Ele também faz um caso persuasivo de que Clausewitz está à frente de outros teóricos estratégicos.

M. l. Handel, Masters of War, 3rd edn (Londres: Frank Cass, 2001) faz um caso convincente de que
Clausewitz, Sun Tzu, Mao Tse‐Tung, e outros teóricos empregam uma lógica estratégica comum. O que à
primeira vista parecem ser divergências e contradições são, muitas vezes, diferenças de metodologia,
definição, ou perspectiva.
B. H. Liddell Hart, Strategy (Nova Iorque: Praeger, 1967) argumenta que as Vitórias
decisivas envolvem normalmente o deslocamento psicológico prévio de um adversário.
Em vez de concentrar as suas tropas, o comandante deveria forçar o seu inimigo a
dispersar as suas forças. Apesar da interpretação demasiado estreita do autor de
Clausewitz e do uso selectivo da história, esta é, no entanto, uma obra importante.
E. Luttwak, Estratégia: The Logic of War and Peace, edição revista e ampliada (Cambridge,
MA: Belknap Press, 2001) explora a natureza paradoxal da estratégia. Tratamento
clássico do paradoxo em Estratégia.

T, G. Mahnken e J. A. Maiolo, Estudos Estratégicos: A Reader (Abingdon: Routledge, 2008)


fornece uma compilação útil de muitas das leituras mais valiosas em estudos
estratégicos.
S. Tzu, A Arte da Guerra. O estudante sério deve ler várias traduções. As melhores são
as traduções de Samuel B. Griffith (Oxford: Oxford University Press, 1963) e Roger

Ames (Nova Iorque: Ballentine Books, 1993).

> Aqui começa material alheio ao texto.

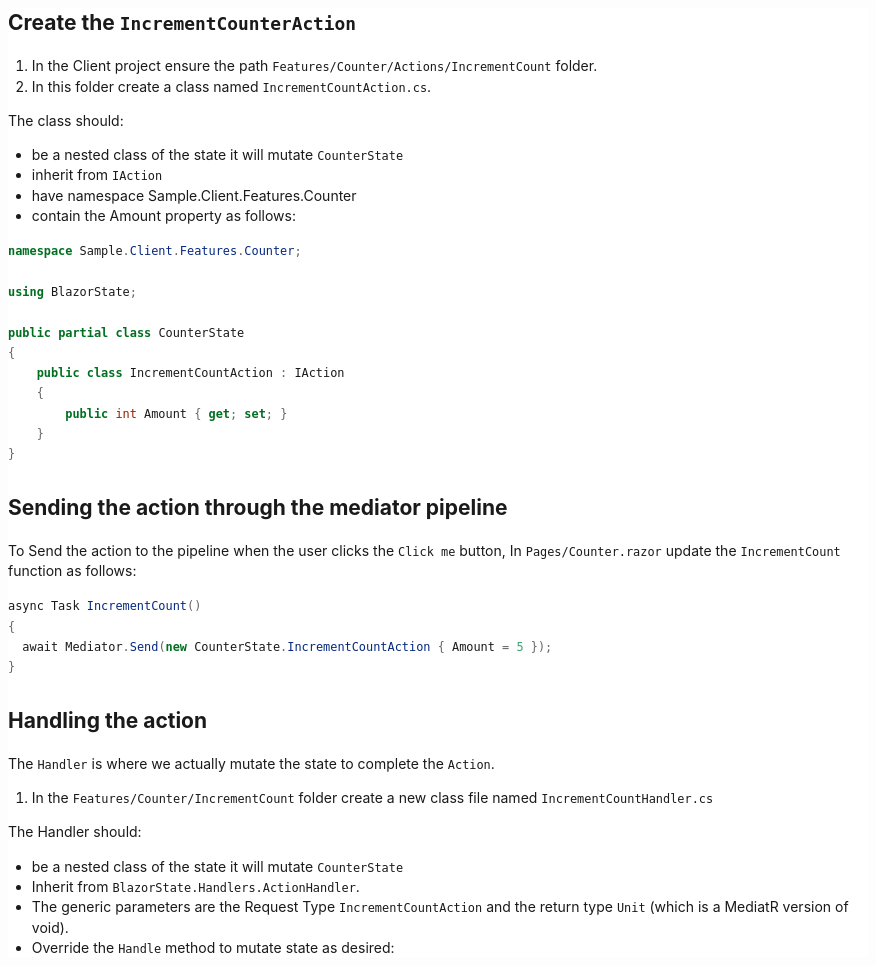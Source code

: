 ## Create the `IncrementCounterAction`

1. In the Client project ensure the path `Features/Counter/Actions/IncrementCount` folder.
2. In this folder create a class named `IncrementCountAction.cs`.

The class should:

* be a nested class of the state it will mutate `CounterState`
* inherit from `IAction`
* have namespace Sample.Client.Features.Counter
* contain the Amount property
as follows:

```csharp
namespace Sample.Client.Features.Counter;

using BlazorState;

public partial class CounterState
{
    public class IncrementCountAction : IAction
    {
        public int Amount { get; set; }
    }
}
```

## Sending the action through the mediator pipeline

To Send the action to the pipeline when the user clicks the `Click me` button,
In `Pages/Counter.razor` update the `IncrementCount` function as follows:

```csharp
async Task IncrementCount()
{
  await Mediator.Send(new CounterState.IncrementCountAction { Amount = 5 });
}
```

## Handling the action

The `Handler` is where we actually mutate the state to complete the `Action`.  

1. In the `Features/Counter/IncrementCount` folder create a new class file named
 `IncrementCountHandler.cs`

The Handler should:

* be a nested class of the state it will mutate `CounterState`
* Inherit from `BlazorState.Handlers.ActionHandler`.
* The generic parameters are the Request Type `IncrementCountAction` and the return type `Unit` (which is a MediatR version of void).
* Override the `Handle` method to mutate state as desired:

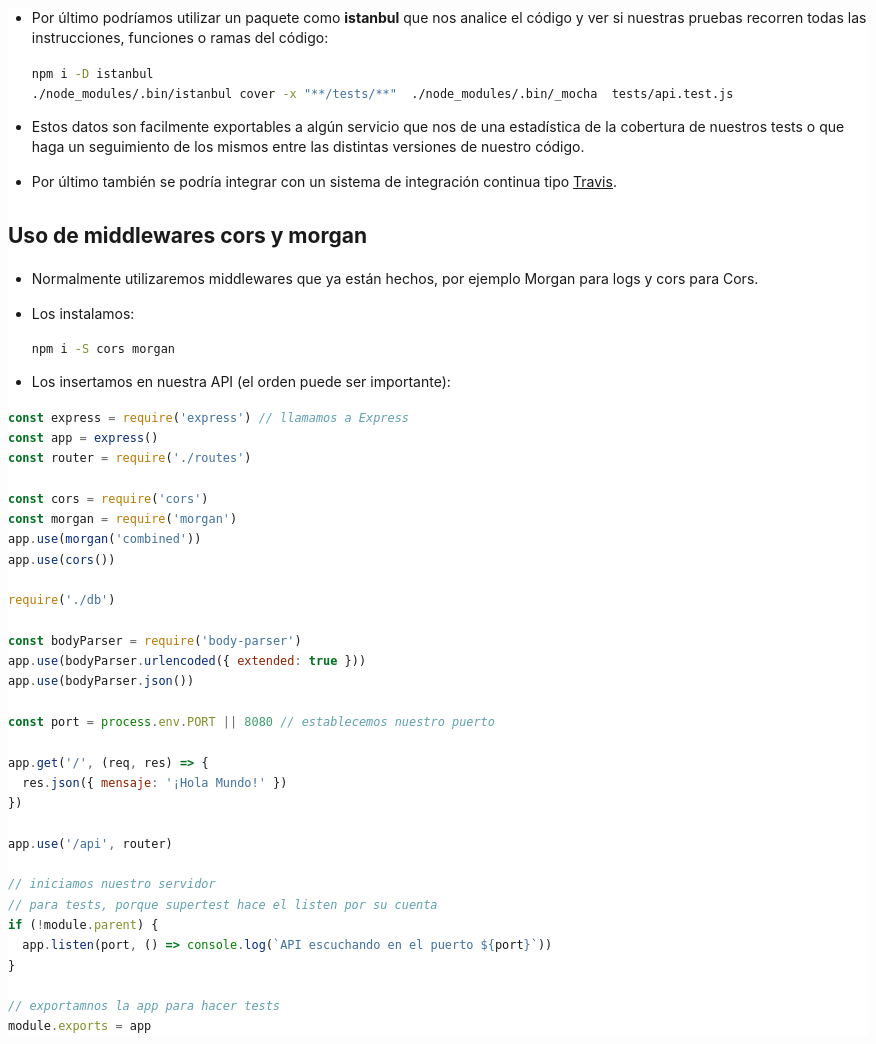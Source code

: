 - Por último podríamos utilizar un paquete como **istanbul** que nos analice el código y ver si nuestras pruebas recorren todas las instrucciones, funciones o ramas del código:

  ```bash
  npm i -D istanbul
  ./node_modules/.bin/istanbul cover -x "**/tests/**"  ./node_modules/.bin/_mocha  tests/api.test.js
  ```


- Estos datos son facilmente exportables a algún servicio que nos de una estadística de la cobertura de nuestros tests o que haga un seguimiento de los mismos entre las distintas versiones de nuestro código.
- Por último también se podría integrar con un sistema de integración continua tipo [Travis](https://travis-ci.org/).


## Uso de middlewares cors y morgan

- Normalmente utilizaremos middlewares que ya están hechos, por ejemplo Morgan para logs y cors para Cors.
- Los instalamos:

  ```bash
  npm i -S cors morgan
  ```


- Los insertamos en nuestra API (el orden puede ser importante):

```js
const express = require('express') // llamamos a Express
const app = express()
const router = require('./routes')

const cors = require('cors')
const morgan = require('morgan')
app.use(morgan('combined'))
app.use(cors())

require('./db')

const bodyParser = require('body-parser')
app.use(bodyParser.urlencoded({ extended: true }))
app.use(bodyParser.json())

const port = process.env.PORT || 8080 // establecemos nuestro puerto

app.get('/', (req, res) => {
  res.json({ mensaje: '¡Hola Mundo!' })
})

app.use('/api', router)

// iniciamos nuestro servidor
// para tests, porque supertest hace el listen por su cuenta
if (!module.parent) {
  app.listen(port, () => console.log(`API escuchando en el puerto ${port}`))
}

// exportamnos la app para hacer tests
module.exports = app
```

P. Paret (ed.), Makers of Modern Strategy: Desde Maquiavel até à Era Nuclear (Princeton,
NJ: Princeton University Press, 1986) oferece uma história intelectual de pensamento
estratégico desde Maquiavel até aos tempos modernos. Inclui capítulos sobre Maquiavel.
Clausewitz, Jomini, e Mahan, e ensaios sobre a prática da Estratégia.
C. von Clausewitz, On War, editado e traduzido por Michael Howard e Peter Paret
(Princeton, NJ: Princeton University Press, 1989) merece ser lido na sua totalidade.
J. C. Wylie, Estratégia Militar: A General Theory of Power Control (Annapolis, MD: Naval
Institute Press, 1989) é também um valioso trabalho sobre estratégia.

Ligações Web
A página inicial de Clausewitz em http://www.clausewitz.com/index.htm contém uma
variedade de recursos de investigação úteis, incluindo índices e bibliografias.
The Sun Tzu Art of War site http://www.sonshi.com/contains uma tradução de The Art Of
War, revisões das outras traduções principais, e outras obras de estratégia em linha.
A página web do Centro de Combate ao Terrorismo da Academia Militar dos EUA
http://www.ctc.usma.edu/ contém os relatórios do centro, que incluem algumas análises
perspicazes da teoria e prática estratégica Ofjihadista.
História militar online
http://www.militaryhistoryonline.com/18thcentury/articles/
thesuccessofnapoleon.aspx Este site contém muitas questões úteis relevantes
para a teoria estratégica, juntamente com um grande número de exemplos de
casos.
TheJournal of Strategic Studies http://www.tandfonline.c0m/loi/fjss20 é a primeira revista de estudos
estratégicos e publica frequentemente artigos sobre teoria estratégica.